* _ASSIGNMENT_
When you retype the records that follow, keep each word as it is and drop any pictures.

*** Opening of RECORD EXCERPTS ***

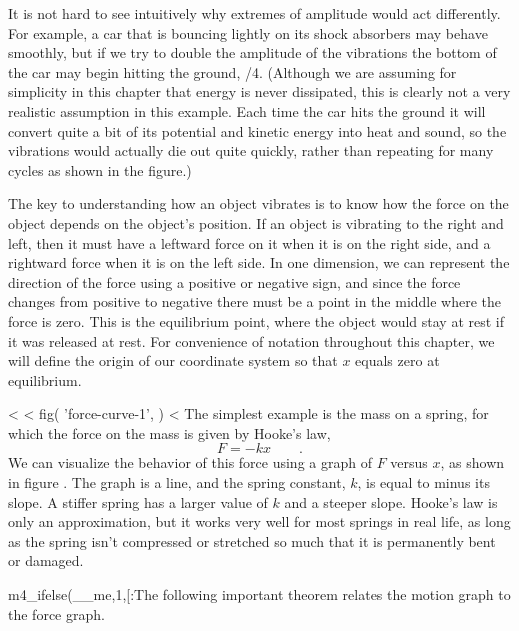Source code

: It is not hard to see intuitively why extremes of amplitude
would act differently. For example, a car that is bouncing
lightly on its shock absorbers may behave smoothly, but if
we try to double the amplitude of the vibrations the bottom
of the car may begin hitting the ground, /4. (Although we
are assuming for simplicity in this chapter that energy is
never dissipated, this is clearly not a very realistic
assumption in this example. Each time the car hits the
ground it will convert quite a bit of its potential and
kinetic energy into heat and sound, so the vibrations would
actually die out quite quickly, rather than repeating for
many cycles as shown in the figure.)

The key to understanding how an object vibrates is to know
how the force on the object depends on the object's
position. If an object is vibrating to the right and left,
then it must have a leftward force on it when it is on the
right side, and a rightward force when it is on the left
side. In one dimension, we can represent the direction of
the force using a positive or negative sign, and since the
force changes from positive to negative there must be a
point in the middle where the force is zero. This is the
equilibrium point, where the object would stay at rest if it
was released at rest. For convenience of notation throughout
this chapter, we will define the origin of our coordinate
system so that $x$ equals zero at equilibrium.

<%
<%
  fig(
    'force-curve-1',
  )
<%
The simplest example is the mass on a spring, for which the
force on the mass is given by Hooke's law,
\begin{equation*}
                F    =    -kx   \qquad   .
\end{equation*}
We can visualize the behavior of this force using a graph of
$F$ versus $x$, as shown in figure . The graph is a line, and the
spring constant, $k$, is equal to minus its slope.
A stiffer
spring has a larger value of $k$ and a steeper slope.
Hooke's law is only an approximation, but it works very well
for most springs in real life, as long as the spring isn't
compressed or stretched so much that it is permanently bent or damaged.

m4_ifelse(__me,1,[:The following important theorem relates the motion graph to the force graph.

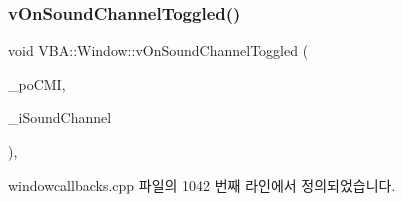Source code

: \subsubsection{\texorpdfstring{v\+On\+Sound\+Channel\+Toggled()}{vOnSoundChannelToggled()}}
{\footnotesize\ttfamily void V\+B\+A\+::\+Window\+::v\+On\+Sound\+Channel\+Toggled (\begin{DoxyParamCaption}\item[{Gtk\+::\+Check\+Menu\+Item $\ast$}]{\+\_\+po\+C\+MI,  }\item[{\mbox{\hyperlink{_util_8cpp_a0ef32aa8672df19503a49fab2d0c8071}{int}}}]{\+\_\+i\+Sound\+Channel }\end{DoxyParamCaption})\hspace{0.3cm}{\ttfamily [protected]}, {\ttfamily [virtual]}}



windowcallbacks.\+cpp 파일의 1042 번째 라인에서 정의되었습니다.


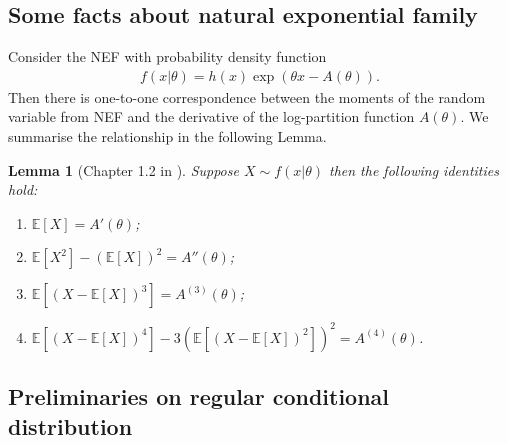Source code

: \documentclass[12pt]{article}
\newtheorem{lemma}{Lemma}
\theoremstyle{definition}
\newcommand{\E}{\mathbb E}								%
\begin{document}
\subsection{Some facts about natural exponential family}

Consider the NEF with probability density function
\begin{align*}
  f(x|\theta)=h(x)\exp(\theta x-A(\theta)).
\end{align*}
Then there is one-to-one correspondence between the moments of the random variable from NEF and the derivative of the log-partition function $A(\theta)$. We summarise the relationship in the following Lemma.

\begin{lemma}[Chapter 1.2 in \cite{Efron2022}]\label{lem:moment_logpartition}
  Suppose $X\sim f(x|\theta)$ then the following identities hold:
  \begin{enumerate}
    \item $\E[X]=A'(\theta)$;
    \item $\E[X^2]-(\E[X])^2=A''(\theta)$;
    \item $\E[(X-\E[X])^3]=A^{(3)}(\theta)$;
    \item $\E[(X-\E[X])^4]-3\left(\E[(X-\E[X])^2]\right)^2=A^{(4)}(\theta)$.
  \end{enumerate}
\end{lemma}

\subsection{Preliminaries on regular conditional distribution}\label{sec:RCD_preliminary}
\end{document}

*** Close of RECORD EXCERPTS ***

* _YOUR SOLUTION_
Source code

: It is not hard to see intuitively why extremes of amplitude
would act differently. For example, a car that is bouncing
lightly on its shock absorbers may behave smoothly, but if
we try to double the amplitude of the vibrations the bottom
of the car may begin hitting the ground, /4. (Although we
are assuming for simplicity in this chapter that energy is
never dissipated, this is clearly not a very realistic
assumption in this example. Each time the car hits the
ground it will convert quite a bit of its potential and
kinetic energy into heat and sound, so the vibrations would
actually die out quite quickly, rather than repeating for
many cycles as shown in the figure.)

The key to understanding how an object vibrates is to know
how the force on the object depends on the object's
position. If an object is vibrating to the right and left,
then it must have a leftward force on it when it is on the
right side, and a rightward force when it is on the left
side. In one dimension, we can represent the direction of
the force using a positive or negative sign, and since the
force changes from positive to negative there must be a
point in the middle where the force is zero. This is the
equilibrium point, where the object would stay at rest if it
was released at rest. For convenience of notation throughout
this chapter, we will define the origin of our coordinate
system so that $x$ equals zero at equilibrium.

<%
<%
  fig(
    'force-curve-1',
  )
<%
The simplest example is the mass on a spring, for which the
force on the mass is given by Hooke's law,
\begin{equation*}
                F    =    -kx   \qquad   .
\end{equation*}
We can visualize the behavior of this force using a graph of
$F$ versus $x$, as shown in figure . The graph is a line, and the
spring constant, $k$, is equal to minus its slope.
A stiffer
spring has a larger value of $k$ and a steeper slope.
Hooke's law is only an approximation, but it works very well
for most springs in real life, as long as the spring isn't
compressed or stretched so much that it is permanently bent or damaged.

m4_ifelse(__me,1,[:The following important theorem relates the motion graph to the force graph.

Source code

: \subsubsection{\texorpdfstring{v\+On\+Sound\+Channel\+Toggled()}{vOnSoundChannelToggled()}}
{\footnotesize\ttfamily void V\+B\+A\+::\+Window\+::v\+On\+Sound\+Channel\+Toggled (\begin{DoxyParamCaption}\item[{Gtk\+::\+Check\+Menu\+Item $\ast$}]{\+\_\+po\+C\+MI,  }\item[{\mbox{\hyperlink{_util_8cpp_a0ef32aa8672df19503a49fab2d0c8071}{int}}}]{\+\_\+i\+Sound\+Channel }\end{DoxyParamCaption})\hspace{0.3cm}{\ttfamily [protected]}, {\ttfamily [virtual]}}



windowcallbacks.\+cpp 파일의 1042 번째 라인에서 정의되었습니다.


Source code

: \documentclass[12pt]{article}
\newtheorem{lemma}{Lemma}
\theoremstyle{definition}
\newcommand{\E}{\mathbb E}								%
\begin{document}
\subsection{Some facts about natural exponential family}

Consider the NEF with probability density function
\begin{align*}
  f(x|\theta)=h(x)\exp(\theta x-A(\theta)).
\end{align*}
Then there is one-to-one correspondence between the moments of the random variable from NEF and the derivative of the log-partition function $A(\theta)$. We summarise the relationship in the following Lemma.

\begin{lemma}[Chapter 1.2 in \cite{Efron2022}]\label{lem:moment_logpartition}
  Suppose $X\sim f(x|\theta)$ then the following identities hold:
  \begin{enumerate}
    \item $\E[X]=A'(\theta)$;
    \item $\E[X^2]-(\E[X])^2=A''(\theta)$;
    \item $\E[(X-\E[X])^3]=A^{(3)}(\theta)$;
    \item $\E[(X-\E[X])^4]-3\left(\E[(X-\E[X])^2]\right)^2=A^{(4)}(\theta)$.
  \end{enumerate}
\end{lemma}

\subsection{Preliminaries on regular conditional distribution}\label{sec:RCD_preliminary}
\end{document}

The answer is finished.